In brief, The Two Towers is about a man, an elf, and a dwarf chasing down two hairy-footed young guys before joining a super-powerful wizard and going on an epic campaign to defeat another wizard and his army of vicious, man-eating goblin-creatures. Oh, and then there are two more hairy-footed youngsters doing some seriously strenuous mountaineering, all so they can chuck a perfectly nice ring into a volcano.
The basic point we're trying to get across is that the events of The Two Towers do not bear any obvious resemblance to our regular, daily lives. We don't often go on huge quests to rescue our friends from a band of orcs. (And if The Two Towers does represent your real-life experience of the world, we want to hear about it.) Yet, while the plot of The Two Towers doesn't actually sound ripped from the headlines, it really is. In fact, all three books of the Lord of the Rings series are.

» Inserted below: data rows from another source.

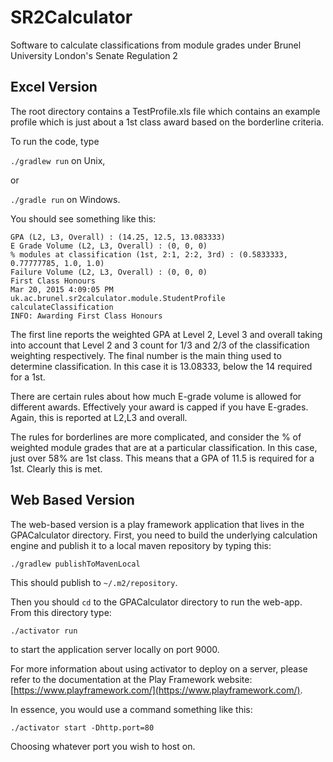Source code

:# SR2Calculator
Software to calculate classifications from module grades under Brunel University London's Senate Regulation 2

Excel Version
-------------

The root directory contains a TestProfile.xls file which contains an example profile which is just about a 1st class award based on the borderline criteria.

To run the code, type

`./gradlew run` on Unix,

or

`./gradle run` on Windows.

You should see something like this:

	GPA (L2, L3, Overall) : (14.25, 12.5, 13.083333)
	E Grade Volume (L2, L3, Overall) : (0, 0, 0)
	% modules at classification (1st, 2:1, 2:2, 3rd) : (0.5833333, 0.77777785, 1.0, 1.0)
	Failure Volume (L2, L3, Overall) : (0, 0, 0)
	First Class Honours
	Mar 20, 2015 4:09:05 PM uk.ac.brunel.sr2calculator.module.StudentProfile calculateClassification
	INFO: Awarding First Class Honours
	
The first line reports the weighted GPA at Level 2, Level 3 and overall taking into account that Level 2 and 3 count for 1/3 and 2/3 of the classification weighting respectively.  The final number is the main thing used to determine classification.  In this case it is 13.08333, below the 14 required for a 1st.

There are certain rules about how much E-grade volume is allowed for different awards.  Effectively your award is capped if you have E-grades.  Again, this is reported at L2,L3 and overall.

The rules for borderlines are more complicated, and consider the % of weighted module grades that are at a particular classification.  In this case, just over 58% are 1st class.  This means that a GPA of 11.5 is required  for a 1st.  Clearly this is met.

Web Based Version
-----------------

The web-based version is a play framework application that lives in the GPACalculator directory.  First, you need to build the underlying calculation engine and publish it to a local maven repository by typing this:

`./gradlew publishToMavenLocal`

This should publish to `~/.m2/repository`.

Then you should `cd` to the GPACalculator directory to run the web-app.  From this directory type:

`./activator run` 

to start the application server locally on port 9000.

For more information about using activator to deploy on a server, please refer to the documentation at the Play Framework website: [https://www.playframework.com/](https://www.playframework.com/).

In essence, you would use a command something like this:

`./activator start -Dhttp.port=80`

Choosing whatever port you wish to host on.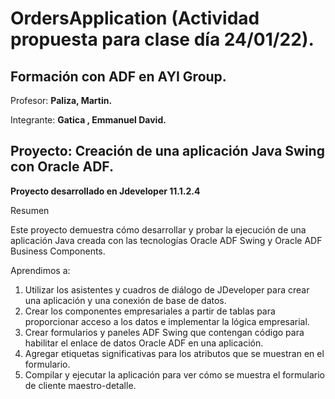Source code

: # OrdersApplication (Actividad propuesta para clase día 24/01/22).

## **Formación con ADF en AYI Group.**

Profesor:
**Paliza, Martin.**  

Integrante: **Gatica , Emmanuel David.**

## Proyecto: Creación de una aplicación Java Swing con Oracle ADF.


**Proyecto desarrollado en Jdeveloper 11.1.2.4**



Resumen

Este proyecto demuestra cómo desarrollar y probar la ejecución de una aplicación Java creada con las tecnologías Oracle ADF Swing y Oracle ADF Business Components.


Aprendimos a:

1) Utilizar los asistentes y cuadros de diálogo de JDeveloper para crear una aplicación y una conexión de base de datos.
2) Crear los componentes empresariales a partir de tablas para proporcionar acceso a los datos e implementar la lógica empresarial.
3) Crear formularios y paneles ADF Swing que contengan código para habilitar el enlace de datos Oracle ADF en una aplicación.
4) Agregar etiquetas significativas para los atributos que se muestran en el formulario.
5) Compilar y ejecutar la aplicación para ver cómo se muestra el formulario de cliente maestro-detalle.
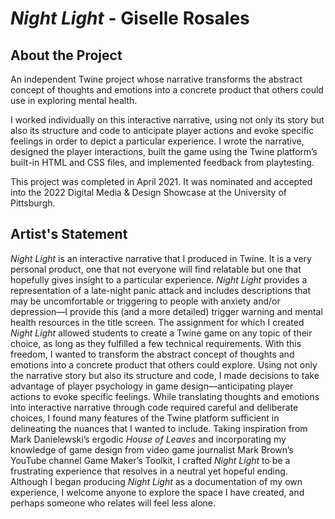 # _Night Light_ - Giselle Rosales

## About the Project
An independent Twine project whose narrative transforms the abstract concept of thoughts and emotions into a concrete product that others could use in exploring mental health.

I worked individually on this interactive narrative, using not only its story but also its structure and code to anticipate player actions and evoke specific feelings in order to depict a particular experience. I wrote the narrative, designed the player interactions, built the game using the Twine platform’s built-in HTML and CSS files, and implemented feedback from playtesting. 

This project was completed in April 2021. It was nominated and accepted into the 2022 Digital Media & Design Showcase at the University of Pittsburgh.

## Artist's Statement
_Night Light_ is an interactive narrative that I produced in Twine. It is a very personal product, one that not everyone will find relatable but one that hopefully gives insight to a particular experience. _Night Light_ provides a representation of a late-night panic attack and includes descriptions that may be uncomfortable or triggering to people with anxiety and/or depression—I provide this (and a more detailed) trigger warning and mental health resources in the title screen. The assignment for which I created _Night Light_ allowed students to create a Twine game on any topic of their choice, as long as they fulfilled a few technical requirements. With this freedom, I wanted to transform the abstract concept of thoughts and emotions into a concrete product that others could explore. Using not only the narrative story but also its structure and code, I made decisions to take advantage of player psychology in game design—anticipating player actions to evoke specific feelings. While translating thoughts and emotions into interactive narrative through code required careful and deliberate choices, I found many features of the Twine platform sufficient in delineating the nuances that I wanted to include. Taking inspiration from Mark Danielewski’s ergodic _House of Leaves_ and incorporating my knowledge of game design from video game journalist Mark Brown’s YouTube channel Game Maker’s Toolkit, I crafted _Night Light_ to be a frustrating experience that resolves in a neutral yet hopeful ending. Although I began producing _Night Light_ as a documentation of my own experience, I welcome anyone to explore the space I have created, and perhaps someone who relates will feel less alone.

See, as we discussed in our "In a Nutshell" section of The Hobbit learning guide, author J.R.R. Tolkien spent some time fighting in the trenches in World War I. And by the time Tolkien got around to publishing the Lord of the Rings trilogy in 1954, the world had just emerged from another hellish war, World War II. Clearly, war was on everybody's mind, whether it was the recent, real war with Hitler, Mussolini, and the Emperor Hirohito, or Tolkien's fantastical, fictional war against Saruman and Sauron.
We talk about this topic of real-world war and The Lord of the Rings in greater detail in our "Symbols, Imagery, Allegory" section, so for now, we'll just say that it's in The Two Towers that we start seeing battles of truly huge scale. Middle-earth is experiencing a World War of its own, and we readers witness the drama, action, and bloodshed that come with. Tolkien has taken the smaller, more personal scale of The Fellowship of the Ring and multiplied it tenfold to give us an epic clash with thousands of players.

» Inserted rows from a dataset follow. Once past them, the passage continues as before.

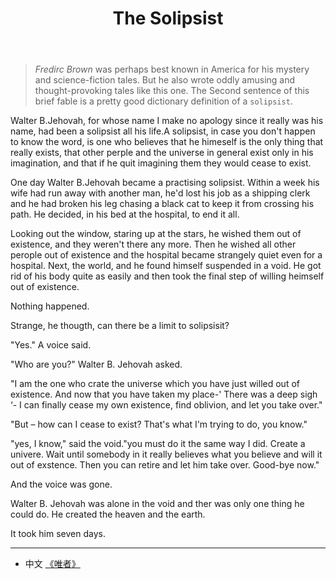 ﻿---
title: The Solipsist
tags:
- 翻译
- 美国短篇小说选
---

> *Fredirc Brown* was perhaps best known in America for his mystery and science-fiction tales. But he also wrote oddly amusing and thought-provoking tales like this one. The Second sentence of this brief fable is a pretty good dictionary definition of a `solipsist`.

Walter B.Jehovah, for whose name I make no apology since it really was his name, had been a solipsist all his life.A solipsist, in case you don't happen to know the word, is one who believes that he himeself is the only thing that really exists, that other perple and the universe in general exist only in his imagination, and that if he quit imagining them they would cease to exist.

One day Walter B.Jehovah became a practising solipsist. Within a week his wife had run away with another man, he'd lost his job as a shipping clerk and he had broken his leg chasing a black cat to keep it from crossing his path.
He decided, in his bed at the hospital, to end it all.

Looking out the window, staring up at the stars, he wished them out of existence, and they weren't there any more. Then he wished all other perople out of existence and the hospital became strangely quiet even for a hospital. Next, the world, and he found himself suspended in a void. He got rid of his body quite as easily and then took the final step of willing heimself out of existence.

Nothing happened.

Strange, he thougth, can there be a limit to solipsisit?

"Yes." A voice said.

"Who are you?" Walter B. Jehovah asked.

"I am the one who crate the universe which you have just willed out of existence. And now that you have taken my place-' There was a deep sigh ‘- I can finally cease my own existence, find oblivion, and let you take over."

"But – how can I cease to exist? That's what I'm trying to do, you know."

"yes, I know," said the void."you must do it the same way I did. Create a univere. Wait until somebody in it really believes what you believe and will it out of exstence. Then you can retire and let him take over. Good-bye now."

And the voice was gone.

Walter B. Jehovah was alone in the void and ther was only one thing he could do. He created the heaven and the earth.

It took him seven days.

-----------------------------------------------
* 中文 [《唯者》](e_03_唯者.md)

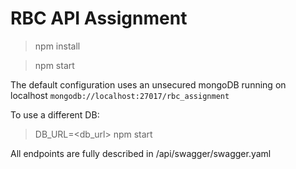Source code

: # RBC API Assignment

> npm install

> npm start

The default configuration uses an unsecured mongoDB running on localhost `mongodb://localhost:27017/rbc_assignment`

To use a different DB:

> DB_URL=<db_url> npm start

All endpoints are fully described in /api/swagger/swagger.yaml
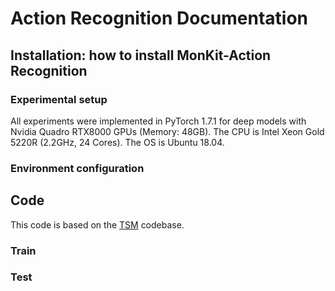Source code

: # Action Recognition Documentation

## Installation: how to install MonKit-Action Recognition
### Experimental setup
All experiments were implemented in PyTorch 1.7.1 for deep models with Nvidia Quadro RTX8000 GPUs (Memory: 48GB). 
The CPU is Intel Xeon Gold 5220R (2.2GHz, 24 Cores). The OS is Ubuntu 18.04.

### Environment configuration

## Code
This code is based on the [TSM](https://github.com/mit-han-lab/temporal-shift-module) codebase.
### Train
### Test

Clearly, by the second book of the series, Tolkien is trying to raise the stakes. This isn't just a story about a couple of guys trying to complete a quest anymore. All of Middle-earth is getting involved in the War of the Ring, and we get the giant battle scenes to prove it.

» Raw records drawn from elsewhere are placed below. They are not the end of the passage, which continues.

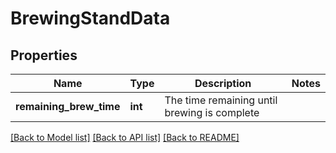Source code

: # BrewingStandData

## Properties
Name | Type | Description | Notes
------------ | ------------- | ------------- | -------------
**remaining_brew_time** | **int** | The time remaining until brewing is complete | 

[[Back to Model list]](../README.md#documentation-for-models) [[Back to API list]](../README.md#documentation-for-api-endpoints) [[Back to README]](../README.md)


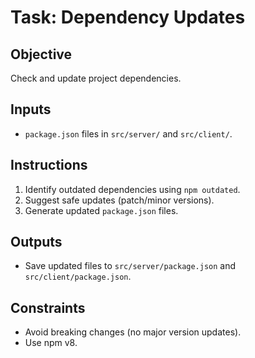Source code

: # Task: Dependency Updates
## Objective
Check and update project dependencies.

## Inputs
- `package.json` files in `src/server/` and `src/client/`.

## Instructions
1. Identify outdated dependencies using `npm outdated`.
2. Suggest safe updates (patch/minor versions).
3. Generate updated `package.json` files.

## Outputs
- Save updated files to `src/server/package.json` and `src/client/package.json`.

## Constraints
- Avoid breaking changes (no major version updates).
- Use npm v8.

This build-up of momentum, from the smaller-scale events of The Fellowship of the Ring to the huge face-offs in The Return of the King, only becomes possible with The Two Towers to act as a bridge between the other two parts of the trilogy. But because The Two Towers is a bridge, it doesn't truly stand on its own. If you want to find out more about how Tolkien saw this book fitting into his The Lord of the Rings project, check out our learning guide for The Fellowship of the Ring, where you'll find a full discussion.
Epic battles between Good and Evil? Sounds like a recipe for a great read, right? It's no wonder, then, that this series was so popular in its early days of publication. Plus, Tolkien's anti-war sentiment may have also played a role in bringing so many readers to The Lord of the Rings, especially in the 1960s. Even though the books were published in 1954, it wasn't until the sixties—that decade of anti-war protests—that The Lord of the Rings "explod[ed] into popularity almost overnight" (source). Perhaps it wasn't until the world had gotten more perspective on the huge trauma and pain of World War II that they became ready to read an anti-war novel about the fight between good and evil.
Let's say you're struggling with a huge problem. Scratch that. You're facing the biggest problem you've ever faced. Maybe it's not the Ring quest, but it's your equivalent. What do you think would be a more effective strategy: going off by yourself, or getting a bunch of friends together to help you deal?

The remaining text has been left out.